→ ASSIGNMENT: Below are some records. Return exactly the lines from the one with "going to be free" to the one with "to do something?", and nothing else.

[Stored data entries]
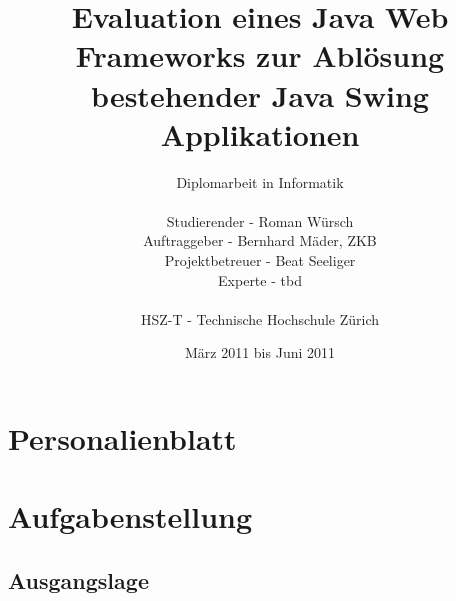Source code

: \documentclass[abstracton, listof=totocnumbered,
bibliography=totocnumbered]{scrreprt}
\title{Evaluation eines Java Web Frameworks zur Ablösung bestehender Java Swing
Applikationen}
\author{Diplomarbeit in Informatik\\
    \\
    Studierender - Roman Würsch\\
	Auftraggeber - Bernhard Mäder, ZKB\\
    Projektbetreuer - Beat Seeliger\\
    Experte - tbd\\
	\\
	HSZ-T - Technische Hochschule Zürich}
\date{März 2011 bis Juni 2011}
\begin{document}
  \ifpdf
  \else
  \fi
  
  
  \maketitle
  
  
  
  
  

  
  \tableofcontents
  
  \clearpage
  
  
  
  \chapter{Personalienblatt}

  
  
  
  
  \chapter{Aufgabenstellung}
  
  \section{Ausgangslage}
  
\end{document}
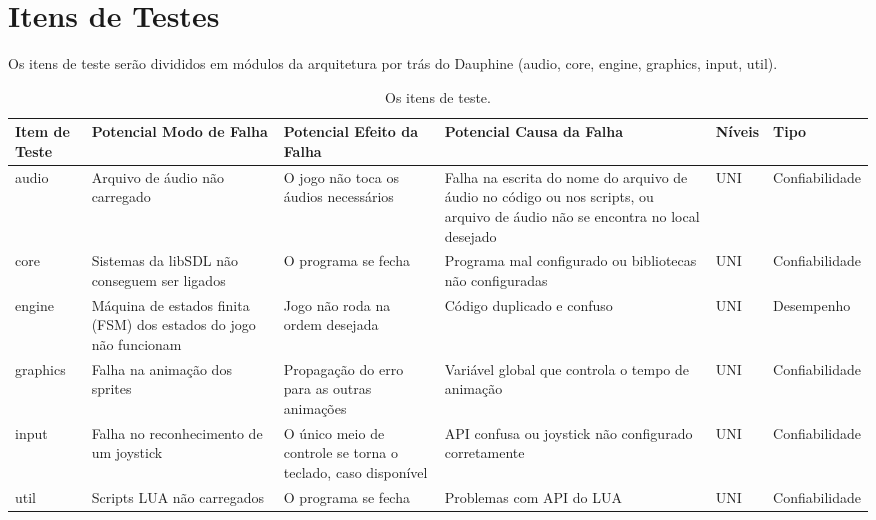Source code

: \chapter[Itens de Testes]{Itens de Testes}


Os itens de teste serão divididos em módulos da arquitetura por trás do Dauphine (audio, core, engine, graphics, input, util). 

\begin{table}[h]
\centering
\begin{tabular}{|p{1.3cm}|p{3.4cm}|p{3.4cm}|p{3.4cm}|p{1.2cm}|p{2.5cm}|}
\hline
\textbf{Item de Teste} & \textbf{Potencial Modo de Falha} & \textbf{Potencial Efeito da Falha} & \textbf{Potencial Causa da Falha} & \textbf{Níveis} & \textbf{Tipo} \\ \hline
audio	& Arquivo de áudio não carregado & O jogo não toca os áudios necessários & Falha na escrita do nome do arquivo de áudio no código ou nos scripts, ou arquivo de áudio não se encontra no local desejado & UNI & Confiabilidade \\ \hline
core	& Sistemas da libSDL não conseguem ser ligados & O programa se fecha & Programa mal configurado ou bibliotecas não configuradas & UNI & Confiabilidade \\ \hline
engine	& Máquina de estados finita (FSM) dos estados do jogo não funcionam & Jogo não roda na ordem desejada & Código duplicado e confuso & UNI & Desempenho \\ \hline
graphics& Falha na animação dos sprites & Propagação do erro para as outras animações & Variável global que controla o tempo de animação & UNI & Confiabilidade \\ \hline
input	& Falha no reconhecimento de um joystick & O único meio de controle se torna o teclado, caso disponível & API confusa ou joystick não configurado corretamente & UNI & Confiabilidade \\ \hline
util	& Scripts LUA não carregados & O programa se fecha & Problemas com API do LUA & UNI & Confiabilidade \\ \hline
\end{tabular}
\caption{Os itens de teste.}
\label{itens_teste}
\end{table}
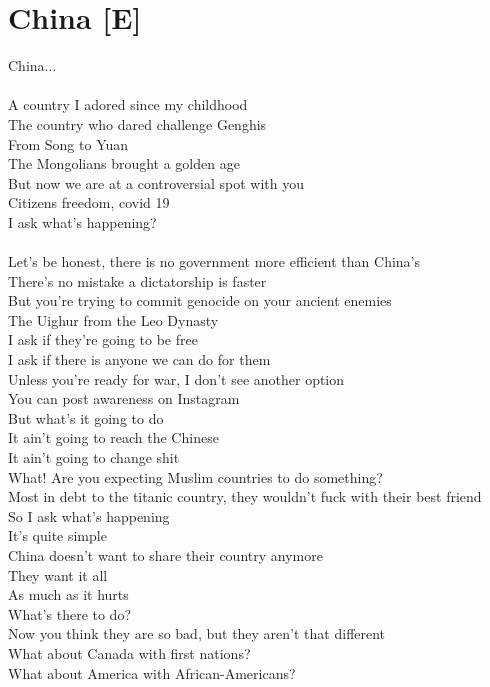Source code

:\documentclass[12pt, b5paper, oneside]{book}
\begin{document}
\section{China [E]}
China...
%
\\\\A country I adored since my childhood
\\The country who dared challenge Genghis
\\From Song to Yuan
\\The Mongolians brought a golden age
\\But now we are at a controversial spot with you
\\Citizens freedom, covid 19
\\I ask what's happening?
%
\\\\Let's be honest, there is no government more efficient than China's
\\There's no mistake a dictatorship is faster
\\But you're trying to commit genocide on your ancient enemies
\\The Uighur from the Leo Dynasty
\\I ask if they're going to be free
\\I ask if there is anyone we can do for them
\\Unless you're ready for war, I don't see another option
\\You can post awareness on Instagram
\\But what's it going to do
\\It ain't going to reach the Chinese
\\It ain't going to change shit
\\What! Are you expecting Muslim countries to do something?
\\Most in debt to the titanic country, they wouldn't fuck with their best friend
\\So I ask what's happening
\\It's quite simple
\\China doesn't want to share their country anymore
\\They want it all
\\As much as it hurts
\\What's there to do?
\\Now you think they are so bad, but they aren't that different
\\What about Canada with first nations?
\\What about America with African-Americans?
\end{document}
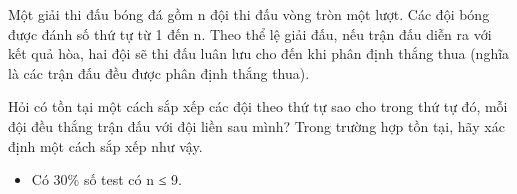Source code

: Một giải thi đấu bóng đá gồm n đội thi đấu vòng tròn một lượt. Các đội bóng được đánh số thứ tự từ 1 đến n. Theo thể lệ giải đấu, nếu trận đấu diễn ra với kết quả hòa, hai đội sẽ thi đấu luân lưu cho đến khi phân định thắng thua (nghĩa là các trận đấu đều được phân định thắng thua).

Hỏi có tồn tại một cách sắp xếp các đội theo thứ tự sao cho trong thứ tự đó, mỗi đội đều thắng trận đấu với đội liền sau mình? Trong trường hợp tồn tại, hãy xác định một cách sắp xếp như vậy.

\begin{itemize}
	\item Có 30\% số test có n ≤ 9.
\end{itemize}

...

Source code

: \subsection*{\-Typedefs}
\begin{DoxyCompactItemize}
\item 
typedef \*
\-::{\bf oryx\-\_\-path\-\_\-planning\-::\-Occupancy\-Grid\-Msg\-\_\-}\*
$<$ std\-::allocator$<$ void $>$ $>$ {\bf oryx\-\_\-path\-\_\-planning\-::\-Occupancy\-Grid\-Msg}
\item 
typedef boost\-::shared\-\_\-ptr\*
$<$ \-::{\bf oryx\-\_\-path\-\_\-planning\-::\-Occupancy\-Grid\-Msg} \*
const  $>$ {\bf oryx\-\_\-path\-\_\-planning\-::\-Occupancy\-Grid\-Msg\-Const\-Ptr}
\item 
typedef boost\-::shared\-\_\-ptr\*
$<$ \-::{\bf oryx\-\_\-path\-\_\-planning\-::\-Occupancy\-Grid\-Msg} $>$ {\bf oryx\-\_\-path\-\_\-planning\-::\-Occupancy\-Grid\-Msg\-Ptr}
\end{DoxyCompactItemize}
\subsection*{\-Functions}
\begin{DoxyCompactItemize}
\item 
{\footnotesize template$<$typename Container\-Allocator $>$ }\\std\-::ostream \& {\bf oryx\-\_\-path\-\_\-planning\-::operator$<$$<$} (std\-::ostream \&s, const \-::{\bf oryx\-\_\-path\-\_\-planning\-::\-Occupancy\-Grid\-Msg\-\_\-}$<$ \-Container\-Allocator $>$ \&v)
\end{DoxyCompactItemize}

→ ANSWER SPACE:
\\I ask if they're going to be free
\\I ask if there is anyone we can do for them
\\Unless you're ready for war, I don't see another option
\\You can post awareness on Instagram
\\But what's it going to do
\\It ain't going to reach the Chinese
\\It ain't going to change shit
\\What! Are you expecting Muslim countries to do something?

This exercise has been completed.